Now, over 150 years later, artist Mat Collishaw has recreated the historic event using the latest VR technoloy, allowing visitors to be transported back in time to experience a paramount moment in photography.

The exhibit, “Thresholds”, is now showing at Branford’s National Science and Media Museum, where museum-goers can embark on a VR journey to explore the grandeur of the hall where the 1839 event took place.

The exhibit itself takes place in a completely white room constructed to mirror the virtual environment, where visitors can walk around, pick up objects, and even feel the heat of a coal-burning fire, making for a fully immersive VR experience. To prevent the allotted six people participating in the eight minute viewing session from bumping into each other, other participants will appear as “ghostly avatars”.

Additionally, the event is set to the background noise of protestors, meant to replicate a Chartist riot in Birmingham in 1839, which can be seen through the window in the VR plane.

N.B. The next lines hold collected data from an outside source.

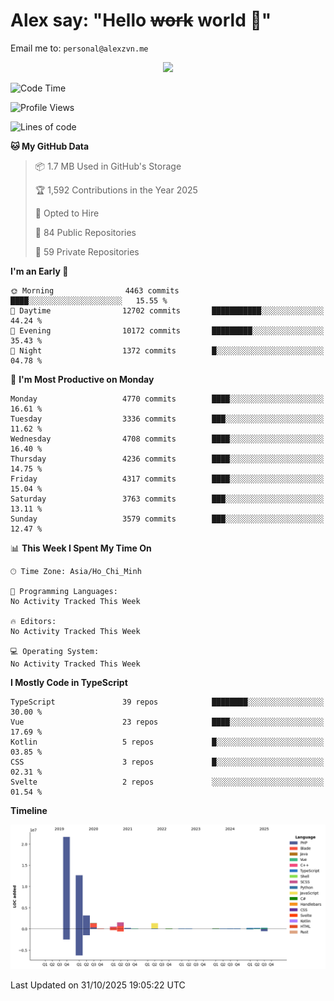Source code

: # Alex say: "Hello ~~work~~ world 🐾"
Email me to: `personal@alexzvn.me`


<p align=center>
  <a href="https://skillicons.dev">
    <img src="https://skillicons.dev/icons?i=ts,js,php,nodejs,bun,vue,nuxt,react,svelte,tauri,laravel,rust,mongodb,docker,electron,redis,rabbitmq,tailwind,git,cloudflare,elysia,mysql,nginx,rollupjs,sentry,ubuntu,yarn,html,css,vite" />
  </a>
</p>

<!--START_SECTION:waka-->
![Code Time](http://img.shields.io/badge/Code%20Time-1%2C066%20hrs%2055%20mins-blue)

![Profile Views](http://img.shields.io/badge/Profile%20Views-6-blue)

![Lines of code](https://img.shields.io/badge/From%20Hello%20World%20I%27ve%20Written-43.7%20million%20lines%20of%20code-blue)

**🐱 My GitHub Data** 

> 📦 1.7 MB Used in GitHub's Storage 
 > 
> 🏆 1,592 Contributions in the Year 2025
 > 
> 💼 Opted to Hire
 > 
> 📜 84 Public Repositories 
 > 
> 🔑 59 Private Repositories 
 > 
**I'm an Early 🐤** 

```text
🌞 Morning                4463 commits        ████░░░░░░░░░░░░░░░░░░░░░   15.55 % 
🌆 Daytime                12702 commits       ███████████░░░░░░░░░░░░░░   44.24 % 
🌃 Evening                10172 commits       █████████░░░░░░░░░░░░░░░░   35.43 % 
🌙 Night                  1372 commits        █░░░░░░░░░░░░░░░░░░░░░░░░   04.78 % 
```
📅 **I'm Most Productive on Monday** 

```text
Monday                   4770 commits        ████░░░░░░░░░░░░░░░░░░░░░   16.61 % 
Tuesday                  3336 commits        ███░░░░░░░░░░░░░░░░░░░░░░   11.62 % 
Wednesday                4708 commits        ████░░░░░░░░░░░░░░░░░░░░░   16.40 % 
Thursday                 4236 commits        ████░░░░░░░░░░░░░░░░░░░░░   14.75 % 
Friday                   4317 commits        ████░░░░░░░░░░░░░░░░░░░░░   15.04 % 
Saturday                 3763 commits        ███░░░░░░░░░░░░░░░░░░░░░░   13.11 % 
Sunday                   3579 commits        ███░░░░░░░░░░░░░░░░░░░░░░   12.47 % 
```


📊 **This Week I Spent My Time On** 

```text
🕑︎ Time Zone: Asia/Ho_Chi_Minh

💬 Programming Languages: 
No Activity Tracked This Week

🔥 Editors: 
No Activity Tracked This Week

💻 Operating System: 
No Activity Tracked This Week
```

**I Mostly Code in TypeScript** 

```text
TypeScript               39 repos            ████████░░░░░░░░░░░░░░░░░   30.00 % 
Vue                      23 repos            ████░░░░░░░░░░░░░░░░░░░░░   17.69 % 
Kotlin                   5 repos             █░░░░░░░░░░░░░░░░░░░░░░░░   03.85 % 
CSS                      3 repos             █░░░░░░░░░░░░░░░░░░░░░░░░   02.31 % 
Svelte                   2 repos             ░░░░░░░░░░░░░░░░░░░░░░░░░   01.54 % 
```



**Timeline**

![Lines of Code chart](https://raw.githubusercontent.com/alexzvn/alexzvn/main/assets/bar_graph.png)


 Last Updated on 31/10/2025 19:05:22 UTC
<!--END_SECTION:waka-->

Collishaw’s exhibit is meant to be an all-encompassing sensory experience that brings together photography’s rich history and the modern technological advancements that allow this history to be explored in exciting, innovative ways. Collishaw says: “VR still feels like an unknown and that makes it really compelling. I think it’s going to have a similar impact on art as photography did, which is why I’ve chosen this specific moment to explore through VR. That show changed how we viewed images for ever and I think VR will bring about the same kind of shift.”

VR has recently been embraced by a number of museums around the world, changing the way we are able to view art. An article written for The Guardian suggests that “VR could also be a way for people to tour museums and galleries without leaving their houses. For those with VR headsets, it is possible to tour the Courtauld Institute and the Dulwich Picture Gallery in London, and the Guggenheim in New York.”

However, major art platforms aren’t too worried that these VR experiences will have a significant impact on the number of in-person visitors to their establishments. Digital curator of the Serpentine Gallery in London, Ben Vickers, who is a big fan of VR, says, “You will never be able to replace the experience of seeing an artwork in the flesh – it’s about creating something completely unique. And we believe that artists can play a critical role in the development of technology.”

“Thresholds” is currently open for viewing at Branford’s National Science and Media Museum in England from March 2nd-May 7th, but don’t worry if you can’t make it—it looks like VR in the art world is here to stay.